Dit schreef ik gisteren:
Mijn lieve, troostende stem zegt vaak:
”Het mag er zijn, het is niet erg.”
En dan zeg ik soms:
”Maar ik vind dit juist heel erg!”
En dan zegt ze:
”Ook dat is niet erg, ook dat mag er zijn.”
Het was een inzicht dat op een verrassende manier bij me kwam. Het kwam binnen. Ik voelde rust. Er leip van alles niet lekker, mijn zadel brak en ik moest naar huis lope, en mijn fietsenmaker, die ik koos omdat hij lekker dichtbij was, is op vakantie. En zo nog wat dingen. Maar bij alles wat niet lekker liep hoorde ik de fluister: “dit is niet erg”. En het werkt. Bij geen van deze dingen werd ik ongerust. Ik baalde zelfs niet. Ik voelde rust. Zelfs toen ik niet kon slapen door mijn drukke hoofd voelde ik dat dat niet erg was.
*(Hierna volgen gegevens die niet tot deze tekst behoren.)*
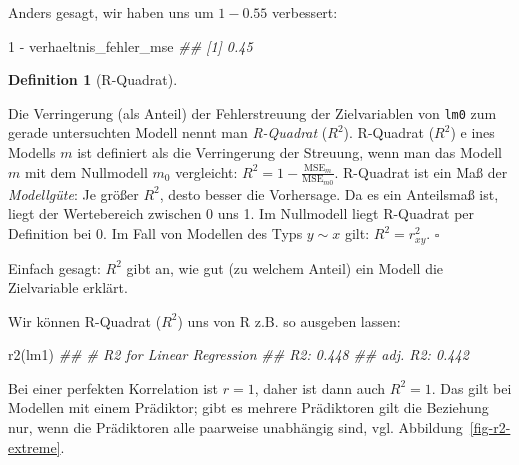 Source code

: \documentclass[
  letterpaper,
]{scrbook}
\newenvironment{Shaded}{\begin{snugshade}}{\end{snugshade}}
\newcommand{\DecValTok}[1]{\textcolor[rgb]{0.68,0.00,0.00}{#1}}
\newcommand{\DocumentationTok}[1]{\textcolor[rgb]{0.37,0.37,0.37}{\textit{#1}}}
\newcommand{\FunctionTok}[1]{\textcolor[rgb]{0.28,0.35,0.67}{#1}}
\newcommand{\NormalTok}[1]{\textcolor[rgb]{0.00,0.23,0.31}{#1}}
\newcommand{\SpecialCharTok}[1]{\textcolor[rgb]{0.37,0.37,0.37}{#1}}
\theoremstyle{definition}
\theoremstyle{definition}
\newtheorem{definition}{Definition}[chapter]
\theoremstyle{definition}
\theoremstyle{remark}
\begin{document}
Anders gesagt, wir haben uns um \(1 - 0.55\) verbessert:

\begin{Shaded}
\begin{Highlighting}[]
\DecValTok{1} \SpecialCharTok{{-}}\NormalTok{ verhaeltnis\_fehler\_mse}
\DocumentationTok{\#\# [1] 0.45}
\end{Highlighting}
\end{Shaded}

\begin{definition}[R-Quadrat]\protect\hypertarget{def-r2}{}\label{def-r2}

Die Verringerung (als Anteil) der Fehlerstreuung der Zielvariablen von
\texttt{lm0} zum gerade untersuchten Modell nennt man \emph{R-Quadrat}
(\(R^2\)). R-Quadrat (\(R^2\)) e ines Modells \(m\) ist definiert als
die Verringerung der Streuung, wenn man das Modell \(m\) mit dem
Nullmodell \(m_0\) vergleicht:
\(R^2 =1-  \frac{\text{MSE}_{m}}{\text{MSE}_{m0}}\). R-Quadrat ist ein
Maß der \emph{Modellgüte}: Je größer \(R^2\), desto besser die
Vorhersage. Da es ein Anteilsmaß ist, liegt der Wertebereich zwischen 0
uns 1. Im Nullmodell liegt R-Quadrat per Definition bei 0. Im Fall von
Modellen des Typs \(y\sim x\) gilt: \(R^2 = r_{xy}^2\). \(\square\)

\end{definition}

Einfach gesagt: \(R^2\) gibt an, wie gut (zu welchem Anteil) ein Modell
die Zielvariable erklärt.

Wir können R-Quadrat (\(R^2\)) uns von R z.B. so ausgeben lassen:

\begin{Shaded}
\begin{Highlighting}[]
\FunctionTok{r2}\NormalTok{(lm1)}
\DocumentationTok{\#\# \# R2 for Linear Regression}
\DocumentationTok{\#\#        R2: 0.448}
\DocumentationTok{\#\#   adj. R2: 0.442}
\end{Highlighting}
\end{Shaded}

Bei einer perfekten Korrelation ist \(r=1\), daher ist dann auch
\(R^2 = 1\). Das gilt bei Modellen mit einem Prädiktor; gibt es mehrere
Prädiktoren gilt die Beziehung nur, wenn die Prädiktoren alle paarweise
unabhängig sind, vgl. Abbildung~\ref{fig-r2-extreme}.
\end{document}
Dat drukke hoofd bedacht wat het verschil was tussen iets dat ik erg mag vinden, en iets wat erg IS. Want het lijkt of ik dat laatste los aan het laten ben.
Met loslaten van “dat het erg is” bedoel ik niet dat ik de ernst van de situatie ontken, maar dat ik mijn Dwang, die de ernst vast zet los kan laten. Ik ga proberen dat uit te leggen.
Alles wat ik erg vond, wás voor mij ook erg. Dat is mijn dwangstoornis. Voor dwang is iets niet zomaar erg, het is jeuk waaraan gekrast MOET worden. Het roept hal onuitgesproken gedachten op:
je deugt niet,
de mensen om wie je geeft vinden je slecht,
dit kun je niet meer goed maken,
dit verpest datgene waar je van wilde genieten,
nu kun je überhoupt nooit meer genieten,
alles is verpest.
Nooit echt expliciet maar dit is wel zo’n beetje de teneur van het onrustige gevoel dat altijd heel hard knaagde als er iets “ergs” gebeurde, en het was hee lang in mijn leven voortdurend op de achtergrond aanwezig.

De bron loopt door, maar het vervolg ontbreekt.